Di tempat yang sama, Jenderal Lapangan GAMASI, Saddam Husein dalam orasinya mengatakan, pengadilan adalah tempat mengungkapkan kebenaran bukan tempat menghentikan kebenaran, juga bukan tempat mengkerdilkan penegakan hukum.
Jelas Saddam, sangat ironis sebuah kasus pidana yang menjalani proses penyelidikan, penyidikan hingga disidangkan di pengadilan negeri ini, lalu kemudian majelis hakim memvonis bebas perkara tersebut.
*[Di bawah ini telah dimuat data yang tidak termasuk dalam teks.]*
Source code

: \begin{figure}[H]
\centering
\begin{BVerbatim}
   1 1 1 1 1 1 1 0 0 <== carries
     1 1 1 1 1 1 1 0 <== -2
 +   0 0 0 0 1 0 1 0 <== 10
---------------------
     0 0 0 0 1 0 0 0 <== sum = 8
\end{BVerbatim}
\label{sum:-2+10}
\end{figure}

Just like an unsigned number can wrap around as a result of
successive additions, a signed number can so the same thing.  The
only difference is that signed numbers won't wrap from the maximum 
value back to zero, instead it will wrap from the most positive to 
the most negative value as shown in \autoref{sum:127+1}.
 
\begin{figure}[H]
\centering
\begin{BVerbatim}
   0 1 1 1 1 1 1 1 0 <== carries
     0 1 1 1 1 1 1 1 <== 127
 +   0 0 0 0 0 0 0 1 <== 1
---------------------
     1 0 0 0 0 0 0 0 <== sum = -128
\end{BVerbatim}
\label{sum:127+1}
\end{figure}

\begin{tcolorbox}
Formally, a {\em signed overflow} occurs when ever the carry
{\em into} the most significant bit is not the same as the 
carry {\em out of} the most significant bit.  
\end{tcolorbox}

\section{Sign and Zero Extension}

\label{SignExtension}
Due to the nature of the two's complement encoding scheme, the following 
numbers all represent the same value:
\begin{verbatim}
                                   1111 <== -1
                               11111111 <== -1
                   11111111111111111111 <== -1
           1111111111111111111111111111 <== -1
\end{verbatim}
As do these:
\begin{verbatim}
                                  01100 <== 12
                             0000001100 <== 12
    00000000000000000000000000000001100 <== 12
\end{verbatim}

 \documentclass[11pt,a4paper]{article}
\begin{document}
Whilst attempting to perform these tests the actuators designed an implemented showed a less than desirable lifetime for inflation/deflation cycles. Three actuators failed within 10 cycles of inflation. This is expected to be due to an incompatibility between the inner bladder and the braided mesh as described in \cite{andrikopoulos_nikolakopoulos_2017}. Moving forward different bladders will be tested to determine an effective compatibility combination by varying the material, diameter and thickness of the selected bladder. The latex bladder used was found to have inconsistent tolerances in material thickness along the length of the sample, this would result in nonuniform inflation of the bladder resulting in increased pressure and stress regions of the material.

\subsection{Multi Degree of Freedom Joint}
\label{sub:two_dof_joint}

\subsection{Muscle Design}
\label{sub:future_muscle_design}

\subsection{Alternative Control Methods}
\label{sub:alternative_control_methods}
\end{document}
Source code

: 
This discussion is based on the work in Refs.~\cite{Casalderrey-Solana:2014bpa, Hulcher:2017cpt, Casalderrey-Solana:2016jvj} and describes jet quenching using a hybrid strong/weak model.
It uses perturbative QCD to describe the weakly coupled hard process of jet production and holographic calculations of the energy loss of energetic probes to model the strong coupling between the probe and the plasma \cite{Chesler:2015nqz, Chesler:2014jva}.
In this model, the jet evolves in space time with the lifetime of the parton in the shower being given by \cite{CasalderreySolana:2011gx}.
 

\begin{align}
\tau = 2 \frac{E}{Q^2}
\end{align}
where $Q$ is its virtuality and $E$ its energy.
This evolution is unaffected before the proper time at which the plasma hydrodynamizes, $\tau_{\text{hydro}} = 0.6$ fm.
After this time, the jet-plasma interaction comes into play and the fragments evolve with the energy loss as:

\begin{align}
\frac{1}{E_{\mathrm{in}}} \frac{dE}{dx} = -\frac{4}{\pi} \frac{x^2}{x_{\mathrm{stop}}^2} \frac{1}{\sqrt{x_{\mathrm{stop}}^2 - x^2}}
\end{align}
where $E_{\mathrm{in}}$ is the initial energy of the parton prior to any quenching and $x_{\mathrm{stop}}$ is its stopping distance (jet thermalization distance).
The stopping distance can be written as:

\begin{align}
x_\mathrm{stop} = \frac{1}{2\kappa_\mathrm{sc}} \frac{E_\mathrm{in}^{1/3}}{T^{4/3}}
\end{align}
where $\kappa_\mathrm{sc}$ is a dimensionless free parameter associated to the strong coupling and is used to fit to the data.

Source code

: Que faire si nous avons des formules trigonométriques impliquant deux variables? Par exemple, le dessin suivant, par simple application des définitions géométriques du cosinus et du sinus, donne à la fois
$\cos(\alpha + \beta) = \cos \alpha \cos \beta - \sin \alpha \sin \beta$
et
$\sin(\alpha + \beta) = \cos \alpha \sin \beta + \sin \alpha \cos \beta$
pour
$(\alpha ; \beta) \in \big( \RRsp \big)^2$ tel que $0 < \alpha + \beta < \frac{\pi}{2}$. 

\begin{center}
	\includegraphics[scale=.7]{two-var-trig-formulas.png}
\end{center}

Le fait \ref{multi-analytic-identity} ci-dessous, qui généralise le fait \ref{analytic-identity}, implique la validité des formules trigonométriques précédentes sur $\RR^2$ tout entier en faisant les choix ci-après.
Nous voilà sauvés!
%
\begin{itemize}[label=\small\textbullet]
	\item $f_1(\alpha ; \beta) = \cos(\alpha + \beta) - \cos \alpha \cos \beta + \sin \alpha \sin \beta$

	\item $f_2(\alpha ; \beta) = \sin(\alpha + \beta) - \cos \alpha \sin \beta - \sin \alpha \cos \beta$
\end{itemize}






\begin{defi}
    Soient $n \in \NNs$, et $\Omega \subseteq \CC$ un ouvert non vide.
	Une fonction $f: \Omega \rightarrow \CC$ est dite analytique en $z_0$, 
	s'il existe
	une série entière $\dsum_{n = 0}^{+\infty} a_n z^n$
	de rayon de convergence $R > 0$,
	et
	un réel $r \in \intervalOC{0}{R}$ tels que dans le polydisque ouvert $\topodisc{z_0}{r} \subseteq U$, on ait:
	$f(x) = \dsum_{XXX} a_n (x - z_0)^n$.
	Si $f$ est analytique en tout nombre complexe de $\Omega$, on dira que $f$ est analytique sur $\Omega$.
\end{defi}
“Ini sebuah pelecehan penegakan supremasi hukum. Bahkan penyidik kepolisian dan kejaksaan dilecehkan dengan putusan tersebut, karena dianggap sudah daluarsa, ” jelas Saddam.
“Kami yakin dan percaya penyidik kepolisian dan JPU, tidak mungkin keliru memproses perkara pidana ini hingga tahap 2 kalau dianggap sudah daluarsa, ” teriak Saddam.
Diketahui, kasus ini terjadi tahun 2019 lalu. Berawal saat tersangka Elly Gwandy bersama satu orang teman laki-lakinya berinisial JS mengajak korban untuk pergi makan. Ternyata korban bukannya diajak makan, malah dibawa ke sebuah hotel.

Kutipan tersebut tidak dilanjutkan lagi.